Fading Happens: How to Protect and Save Faded Photos

faded photos

Fading Happens: How to Protect and Save Faded Photos

Photos are tricky little objects. Here’s an example: You place a new, beautiful photo that looks fresh and bright on your mantle. You walk past this photo for years, occasionally dusting its frame and admiring how lovely everyone looks. Then one day, the photo doesn’t seem as fresh and bright. You notice the details in a dress are gone or a nose has disappeared. What happened? Your new, beautiful image has aged into a faded photo.

Your first instinct may be to panic, close your curtains, and shove the image in a drawer for protection. Resist the urge. While the sun and house lights are frequently to blame, they are not the only causes for faded photos. Plenty of images kept in the dark—whether in albums or boxes—can fade and deteriorate. Nothing can stop a photo from fading further, but there are actions you can take to slow down the process and ensure a successful restoration.

How Does Fading Happen?

Light is the obvious cause. The Library of Congress writes, “The technical term for color fading is photodegradation…Ultraviolet rays are one of the causes of fading because they can break down chemical bonds and fade the color in an object.” Once exposed to ultraviolet (UV) rays, the molecules in a photo break down and fade.

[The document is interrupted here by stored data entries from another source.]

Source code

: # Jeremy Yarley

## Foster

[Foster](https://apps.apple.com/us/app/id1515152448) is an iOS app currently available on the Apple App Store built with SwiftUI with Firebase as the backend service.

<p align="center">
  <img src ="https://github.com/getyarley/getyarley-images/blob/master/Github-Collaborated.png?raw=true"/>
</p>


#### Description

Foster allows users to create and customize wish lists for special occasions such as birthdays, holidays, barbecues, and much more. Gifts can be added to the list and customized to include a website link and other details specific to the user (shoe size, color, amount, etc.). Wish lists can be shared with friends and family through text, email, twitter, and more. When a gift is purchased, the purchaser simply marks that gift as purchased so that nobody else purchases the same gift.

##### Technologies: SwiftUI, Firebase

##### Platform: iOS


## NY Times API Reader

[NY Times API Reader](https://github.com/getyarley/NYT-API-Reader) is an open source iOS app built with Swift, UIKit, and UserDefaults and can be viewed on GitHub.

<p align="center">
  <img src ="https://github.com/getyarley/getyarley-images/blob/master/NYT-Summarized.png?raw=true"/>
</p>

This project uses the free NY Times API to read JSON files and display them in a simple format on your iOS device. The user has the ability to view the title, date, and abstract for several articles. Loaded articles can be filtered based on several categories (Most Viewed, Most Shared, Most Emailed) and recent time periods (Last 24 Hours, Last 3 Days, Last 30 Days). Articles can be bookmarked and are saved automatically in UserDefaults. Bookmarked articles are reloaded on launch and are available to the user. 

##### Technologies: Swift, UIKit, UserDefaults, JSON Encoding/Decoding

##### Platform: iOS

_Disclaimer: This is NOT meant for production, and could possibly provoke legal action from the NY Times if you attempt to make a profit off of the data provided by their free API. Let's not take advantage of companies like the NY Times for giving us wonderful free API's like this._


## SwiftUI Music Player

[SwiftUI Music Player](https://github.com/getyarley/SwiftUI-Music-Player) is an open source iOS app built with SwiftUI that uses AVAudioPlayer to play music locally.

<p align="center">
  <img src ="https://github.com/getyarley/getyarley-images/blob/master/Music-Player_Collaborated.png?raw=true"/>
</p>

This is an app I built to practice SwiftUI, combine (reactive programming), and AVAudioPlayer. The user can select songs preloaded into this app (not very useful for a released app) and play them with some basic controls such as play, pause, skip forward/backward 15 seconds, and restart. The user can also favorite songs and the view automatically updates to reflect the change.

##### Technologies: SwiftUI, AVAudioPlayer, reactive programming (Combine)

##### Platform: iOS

However, there are other causes of fading, including:

  • Environmental: Photos are not permanent objects. These images respond to their environment and can absorb environmental elements. Dust, air, smoke, and chemicals can settle on the surface of an image, and the emulsion will change. This causes the photo to break down and fade. 
  • Photo Damage: Silvering, mold, and water damage can all cause a photo to fade over time. 
  • Improper Storage: Acidic materials such as tape, mats, and cardboard can eat away at photography and cause fading.
  • Unstable Color Photography: Color photography was unstable when compared to black and white photography. Early color photos through the 80s and 90s faded and shifted in color. Fuji Crystal Archive and Kodak Endura were the first to pioneer stable color photography.
  • Photo Proofs: There are some instances where an image was designed to fade. Professional photographers would often create proofs that were unfixed and designed to fade quickly because they wanted you to buy final prints. If you only took the proofs, then your photos would disappear. It’s a little rude, but it was effective. 

How to Fix and Prevent Faded Photos?

We have good news for you: faded photos can be saved. If you have the negative or slide that the image came from or another copy of the photo, then you can create a new print. This is the easiest solution, but often the least common. A professional will take your faded photo and use a combination of darkroom and modern technology techniques to bring back as much information as possible in a restoration. At our studio, we may ask you to bring in any additional photos taken from that shoot or time period to help with the restoration. If the photo has severe fading, we may need to use a little artistic liberty to restore the information that has faded out completely.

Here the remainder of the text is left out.